Among the lines below, keep only those from the one containing "- Developed a" through the one containing "- The managers", and reproduce them exactly.

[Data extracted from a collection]
◇ ◇ ◇

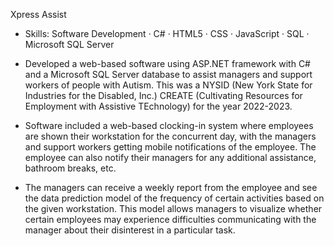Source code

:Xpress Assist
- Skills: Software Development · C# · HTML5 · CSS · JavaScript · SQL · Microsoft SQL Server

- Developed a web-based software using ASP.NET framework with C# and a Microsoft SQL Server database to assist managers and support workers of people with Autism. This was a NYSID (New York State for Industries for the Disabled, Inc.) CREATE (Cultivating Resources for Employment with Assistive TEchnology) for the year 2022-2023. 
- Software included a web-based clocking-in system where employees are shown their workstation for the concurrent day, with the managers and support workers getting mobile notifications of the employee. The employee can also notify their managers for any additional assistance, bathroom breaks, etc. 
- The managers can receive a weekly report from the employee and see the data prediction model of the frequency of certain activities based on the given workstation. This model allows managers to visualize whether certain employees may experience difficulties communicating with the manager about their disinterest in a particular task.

◇ ◇ ◇

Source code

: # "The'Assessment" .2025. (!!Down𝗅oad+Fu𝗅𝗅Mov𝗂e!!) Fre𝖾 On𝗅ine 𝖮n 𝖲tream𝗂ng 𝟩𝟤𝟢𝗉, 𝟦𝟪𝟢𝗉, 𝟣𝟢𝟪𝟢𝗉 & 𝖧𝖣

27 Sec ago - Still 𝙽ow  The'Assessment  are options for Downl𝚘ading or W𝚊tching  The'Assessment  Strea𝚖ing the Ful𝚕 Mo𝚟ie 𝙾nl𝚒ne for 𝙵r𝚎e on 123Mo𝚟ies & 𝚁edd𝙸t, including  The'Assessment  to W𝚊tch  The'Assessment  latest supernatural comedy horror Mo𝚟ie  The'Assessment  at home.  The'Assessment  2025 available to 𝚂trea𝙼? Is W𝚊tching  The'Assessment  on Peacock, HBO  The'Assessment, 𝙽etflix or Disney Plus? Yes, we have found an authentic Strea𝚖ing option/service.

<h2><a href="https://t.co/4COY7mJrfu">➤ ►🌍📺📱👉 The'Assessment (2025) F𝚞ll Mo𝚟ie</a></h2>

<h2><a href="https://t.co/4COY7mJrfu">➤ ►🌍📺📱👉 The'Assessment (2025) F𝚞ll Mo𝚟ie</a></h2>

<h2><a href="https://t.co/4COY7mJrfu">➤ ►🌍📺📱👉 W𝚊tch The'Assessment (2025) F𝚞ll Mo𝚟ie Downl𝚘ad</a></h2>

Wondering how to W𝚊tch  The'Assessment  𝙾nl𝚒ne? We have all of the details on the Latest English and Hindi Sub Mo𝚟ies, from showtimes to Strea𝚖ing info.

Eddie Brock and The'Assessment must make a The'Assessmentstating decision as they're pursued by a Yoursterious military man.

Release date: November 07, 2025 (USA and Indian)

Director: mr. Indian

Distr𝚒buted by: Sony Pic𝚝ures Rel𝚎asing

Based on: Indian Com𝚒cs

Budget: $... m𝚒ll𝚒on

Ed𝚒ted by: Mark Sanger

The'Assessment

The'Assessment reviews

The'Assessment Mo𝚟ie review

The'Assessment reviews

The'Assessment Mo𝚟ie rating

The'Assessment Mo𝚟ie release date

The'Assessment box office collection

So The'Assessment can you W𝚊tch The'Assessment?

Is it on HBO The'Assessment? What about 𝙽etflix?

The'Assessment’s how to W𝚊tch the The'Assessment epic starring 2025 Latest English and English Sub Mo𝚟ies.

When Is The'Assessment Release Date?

◇ ◇ ◇

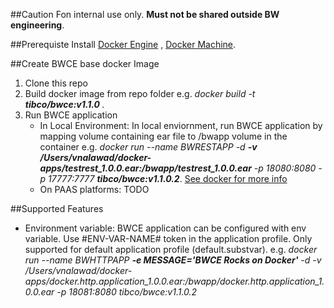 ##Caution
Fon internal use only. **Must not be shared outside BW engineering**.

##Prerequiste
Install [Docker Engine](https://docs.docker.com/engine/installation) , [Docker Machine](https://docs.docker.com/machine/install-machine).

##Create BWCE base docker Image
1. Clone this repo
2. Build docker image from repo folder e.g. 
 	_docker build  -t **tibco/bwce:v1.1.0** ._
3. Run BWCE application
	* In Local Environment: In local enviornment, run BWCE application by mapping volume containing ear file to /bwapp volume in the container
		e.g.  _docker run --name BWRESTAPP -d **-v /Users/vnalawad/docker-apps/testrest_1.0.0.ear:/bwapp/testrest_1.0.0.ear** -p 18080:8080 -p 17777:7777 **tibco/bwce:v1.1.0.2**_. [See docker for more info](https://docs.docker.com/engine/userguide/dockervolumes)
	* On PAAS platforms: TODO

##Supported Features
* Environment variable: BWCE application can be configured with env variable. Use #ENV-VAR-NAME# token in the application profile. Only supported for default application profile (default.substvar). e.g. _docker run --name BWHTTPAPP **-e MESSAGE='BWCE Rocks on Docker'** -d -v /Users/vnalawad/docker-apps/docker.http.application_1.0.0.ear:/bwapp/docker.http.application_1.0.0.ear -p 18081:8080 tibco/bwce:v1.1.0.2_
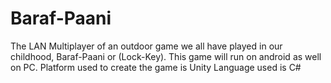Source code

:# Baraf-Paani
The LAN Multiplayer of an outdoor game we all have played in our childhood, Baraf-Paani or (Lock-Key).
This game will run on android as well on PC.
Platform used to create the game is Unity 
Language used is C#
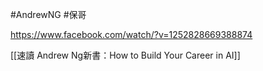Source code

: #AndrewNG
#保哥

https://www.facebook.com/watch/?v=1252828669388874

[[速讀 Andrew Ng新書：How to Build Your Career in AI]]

◇ ◇ ◇

→ Response area
- Developed a web-based software using ASP.NET framework with C# and a Microsoft SQL Server database to assist managers and support workers of people with Autism. This was a NYSID (New York State for Industries for the Disabled, Inc.) CREATE (Cultivating Resources for Employment with Assistive TEchnology) for the year 2022-2023. 
- Software included a web-based clocking-in system where employees are shown their workstation for the concurrent day, with the managers and support workers getting mobile notifications of the employee. The employee can also notify their managers for any additional assistance, bathroom breaks, etc. 
- The managers can receive a weekly report from the employee and see the data prediction model of the frequency of certain activities based on the given workstation. This model allows managers to visualize whether certain employees may experience difficulties communicating with the manager about their disinterest in a particular task.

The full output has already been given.